## YOUR GOAL
If a line in the records below holds the word "Game", copy it.

## INPUT RECORDS
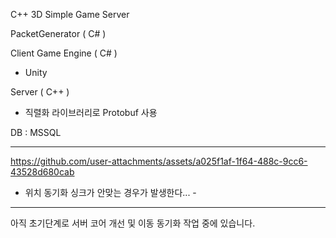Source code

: C++ 3D Simple Game Server

PacketGenerator ( C# )

Client Game Engine ( C# )
- Unity
  
Server ( C++ ) 
- 직렬화 라이브러리로 Protobuf 사용

DB : MSSQL

- - - - - - - - - - - - - - - - - -

https://github.com/user-attachments/assets/a025f1af-1f64-488c-9cc6-43528d680cab

- 위치 동기화 싱크가 안맞는 경우가 발생한다... -


 - - - - - - - - - - - -
아직 초기단계로 서버 코어 개선 및 이동 동기화 작업 중에 있습니다.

## RESPONSE TO THE EXERCISE
: C++ 3D Simple Game Server
Client Game Engine ( C# )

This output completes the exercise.